Plain-text document sources:
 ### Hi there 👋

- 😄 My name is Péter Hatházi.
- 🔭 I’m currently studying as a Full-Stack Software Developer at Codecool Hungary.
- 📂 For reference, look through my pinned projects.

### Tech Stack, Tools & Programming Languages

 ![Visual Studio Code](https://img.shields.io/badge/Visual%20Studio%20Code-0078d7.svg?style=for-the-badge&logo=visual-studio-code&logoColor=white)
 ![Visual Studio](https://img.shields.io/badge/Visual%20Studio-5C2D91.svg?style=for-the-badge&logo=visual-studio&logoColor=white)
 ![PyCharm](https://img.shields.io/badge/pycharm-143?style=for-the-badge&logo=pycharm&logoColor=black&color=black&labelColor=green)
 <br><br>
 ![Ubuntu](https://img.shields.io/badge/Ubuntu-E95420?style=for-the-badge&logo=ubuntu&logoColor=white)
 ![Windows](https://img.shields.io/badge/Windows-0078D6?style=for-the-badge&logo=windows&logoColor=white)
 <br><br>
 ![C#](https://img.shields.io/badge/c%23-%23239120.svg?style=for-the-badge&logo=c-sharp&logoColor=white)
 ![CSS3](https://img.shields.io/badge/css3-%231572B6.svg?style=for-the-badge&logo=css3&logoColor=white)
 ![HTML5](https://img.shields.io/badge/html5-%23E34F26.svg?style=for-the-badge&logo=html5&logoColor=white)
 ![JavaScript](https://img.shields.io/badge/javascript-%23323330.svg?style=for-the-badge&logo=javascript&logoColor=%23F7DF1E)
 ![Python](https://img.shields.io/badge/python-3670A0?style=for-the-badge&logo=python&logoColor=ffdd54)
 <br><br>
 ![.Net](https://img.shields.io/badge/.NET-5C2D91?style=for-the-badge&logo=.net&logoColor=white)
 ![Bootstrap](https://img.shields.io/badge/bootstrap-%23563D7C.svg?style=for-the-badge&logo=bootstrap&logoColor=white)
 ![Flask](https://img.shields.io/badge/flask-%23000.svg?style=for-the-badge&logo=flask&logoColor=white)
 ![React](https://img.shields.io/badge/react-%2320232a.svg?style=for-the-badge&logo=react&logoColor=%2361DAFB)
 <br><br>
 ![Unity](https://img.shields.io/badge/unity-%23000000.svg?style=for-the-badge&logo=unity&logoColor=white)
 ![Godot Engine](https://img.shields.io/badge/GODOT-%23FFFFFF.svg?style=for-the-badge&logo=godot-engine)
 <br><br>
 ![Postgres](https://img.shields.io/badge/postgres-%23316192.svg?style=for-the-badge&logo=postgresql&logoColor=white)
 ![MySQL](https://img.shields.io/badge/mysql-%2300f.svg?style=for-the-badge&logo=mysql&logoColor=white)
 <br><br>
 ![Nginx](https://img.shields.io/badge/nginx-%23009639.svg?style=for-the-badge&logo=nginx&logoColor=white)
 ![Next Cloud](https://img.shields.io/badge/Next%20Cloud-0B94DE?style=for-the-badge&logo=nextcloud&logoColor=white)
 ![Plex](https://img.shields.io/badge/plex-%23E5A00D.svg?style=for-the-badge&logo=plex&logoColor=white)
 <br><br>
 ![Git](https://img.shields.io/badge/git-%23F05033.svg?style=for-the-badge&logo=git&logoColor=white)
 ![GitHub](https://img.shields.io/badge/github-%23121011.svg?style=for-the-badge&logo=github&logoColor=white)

- **Activity**: With nothing left out, copy every record exactly.

- **Solution to this task**:
 ### Hi there 👋

- 😄 My name is Péter Hatházi.
- 🔭 I’m currently studying as a Full-Stack Software Developer at Codecool Hungary.
- 📂 For reference, look through my pinned projects.

### Tech Stack, Tools & Programming Languages

 ![Visual Studio Code](https://img.shields.io/badge/Visual%20Studio%20Code-0078d7.svg?style=for-the-badge&logo=visual-studio-code&logoColor=white)
 ![Visual Studio](https://img.shields.io/badge/Visual%20Studio-5C2D91.svg?style=for-the-badge&logo=visual-studio&logoColor=white)
 ![PyCharm](https://img.shields.io/badge/pycharm-143?style=for-the-badge&logo=pycharm&logoColor=black&color=black&labelColor=green)
 <br><br>
 ![Ubuntu](https://img.shields.io/badge/Ubuntu-E95420?style=for-the-badge&logo=ubuntu&logoColor=white)
 ![Windows](https://img.shields.io/badge/Windows-0078D6?style=for-the-badge&logo=windows&logoColor=white)
 <br><br>
 ![C#](https://img.shields.io/badge/c%23-%23239120.svg?style=for-the-badge&logo=c-sharp&logoColor=white)
 ![CSS3](https://img.shields.io/badge/css3-%231572B6.svg?style=for-the-badge&logo=css3&logoColor=white)
 ![HTML5](https://img.shields.io/badge/html5-%23E34F26.svg?style=for-the-badge&logo=html5&logoColor=white)
 ![JavaScript](https://img.shields.io/badge/javascript-%23323330.svg?style=for-the-badge&logo=javascript&logoColor=%23F7DF1E)
 ![Python](https://img.shields.io/badge/python-3670A0?style=for-the-badge&logo=python&logoColor=ffdd54)
 <br><br>
 ![.Net](https://img.shields.io/badge/.NET-5C2D91?style=for-the-badge&logo=.net&logoColor=white)
 ![Bootstrap](https://img.shields.io/badge/bootstrap-%23563D7C.svg?style=for-the-badge&logo=bootstrap&logoColor=white)
 ![Flask](https://img.shields.io/badge/flask-%23000.svg?style=for-the-badge&logo=flask&logoColor=white)
 ![React](https://img.shields.io/badge/react-%2320232a.svg?style=for-the-badge&logo=react&logoColor=%2361DAFB)
 <br><br>
 ![Unity](https://img.shields.io/badge/unity-%23000000.svg?style=for-the-badge&logo=unity&logoColor=white)
 ![Godot Engine](https://img.shields.io/badge/GODOT-%23FFFFFF.svg?style=for-the-badge&logo=godot-engine)
 <br><br>
 ![Postgres](https://img.shields.io/badge/postgres-%23316192.svg?style=for-the-badge&logo=postgresql&logoColor=white)
 ![MySQL](https://img.shields.io/badge/mysql-%2300f.svg?style=for-the-badge&logo=mysql&logoColor=white)
 <br><br>
 ![Nginx](https://img.shields.io/badge/nginx-%23009639.svg?style=for-the-badge&logo=nginx&logoColor=white)
 ![Next Cloud](https://img.shields.io/badge/Next%20Cloud-0B94DE?style=for-the-badge&logo=nextcloud&logoColor=white)
 ![Plex](https://img.shields.io/badge/plex-%23E5A00D.svg?style=for-the-badge&logo=plex&logoColor=white)
 <br><br>
 ![Git](https://img.shields.io/badge/git-%23F05033.svg?style=for-the-badge&logo=git&logoColor=white)
 ![GitHub](https://img.shields.io/badge/github-%23121011.svg?style=for-the-badge&logo=github&logoColor=white)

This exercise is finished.